* Given data *

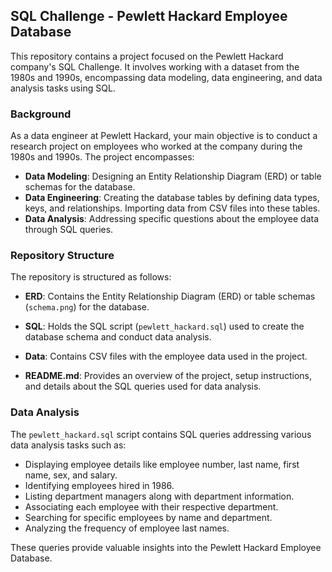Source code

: ## SQL Challenge - Pewlett Hackard Employee Database

This repository contains a project focused on the Pewlett Hackard company's SQL Challenge. It involves working with a dataset from the 1980s and 1990s, encompassing data modeling, data engineering, and data analysis tasks using SQL.

### Background

As a data engineer at Pewlett Hackard, your main objective is to conduct a research project on employees who worked at the company during the 1980s and 1990s. The project encompasses:

- **Data Modeling**: Designing an Entity Relationship Diagram (ERD) or table schemas for the database.
- **Data Engineering**: Creating the database tables by defining data types, keys, and relationships. Importing data from CSV files into these tables.
- **Data Analysis**: Addressing specific questions about the employee data through SQL queries.

### Repository Structure

The repository is structured as follows:

- **ERD**: Contains the Entity Relationship Diagram (ERD) or table schemas (`schema.png`) for the database.

- **SQL**: Holds the SQL script (`pewlett_hackard.sql`) used to create the database schema and conduct data analysis.

- **Data**: Contains CSV files with the employee data used in the project.

- **README.md**: Provides an overview of the project, setup instructions, and details about the SQL queries used for data analysis.

### Data Analysis

The `pewlett_hackard.sql` script contains SQL queries addressing various data analysis tasks such as:

- Displaying employee details like employee number, last name, first name, sex, and salary.
- Identifying employees hired in 1986.
- Listing department managers along with department information.
- Associating each employee with their respective department.
- Searching for specific employees by name and department.
- Analyzing the frequency of employee last names.

These queries provide valuable insights into the Pewlett Hackard Employee Database.
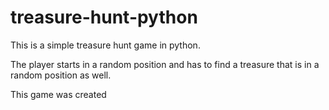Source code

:# treasure-hunt-python
This is a simple treasure hunt game in python.

The player starts in a random position and has to find a treasure that is in a random position as well.

This game was created 
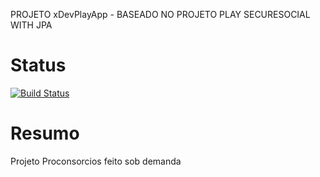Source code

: PROJETO xDevPlayApp - BASEADO NO PROJETO PLAY SECURESOCIAL WITH JPA

Status
========

[![Build Status](https://xdevel-com.ci.cloudbees.com/job/proconsorcio/badge/icon)](https://xdevel-com.ci.cloudbees.com/job/proconsorcio/)


Resumo
========

Projeto Proconsorcios feito sob demanda

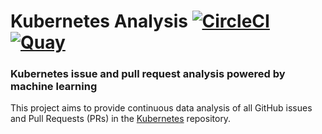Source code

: # Kubernetes Analysis [![CircleCI](https://circleci.com/gh/saschagrunert/kubernetes-analysis.svg?style=shield)](https://circleci.com/gh/saschagrunert/kubernetes-analysis) [![Quay](https://quay.io/repository/saschagrunert/kubernetes-analysis/status)](https://quay.io/repository/saschagrunert/kubernetes-analysis)

### Kubernetes issue and pull request analysis powered by machine learning

This project aims to provide continuous data analysis of all GitHub issues and
Pull Requests (PRs) in the [Kubernetes][0] repository.

[0]: http://github.com/kubernetes/kubernetes

<!--
If you want to know more about possible use-cases and how things are working
under the hood, then please check-out my blog post.
-->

* Exercise instructions *
Above are the records. Copy the lines beginning at the one that has "- **SQL**: Holds" and ending with the one that has "- Displaying employee", unchanged.

* Solution below *
- **SQL**: Holds the SQL script (`pewlett_hackard.sql`) used to create the database schema and conduct data analysis.

- **Data**: Contains CSV files with the employee data used in the project.

- **README.md**: Provides an overview of the project, setup instructions, and details about the SQL queries used for data analysis.

### Data Analysis

The `pewlett_hackard.sql` script contains SQL queries addressing various data analysis tasks such as:

- Displaying employee details like employee number, last name, first name, sex, and salary.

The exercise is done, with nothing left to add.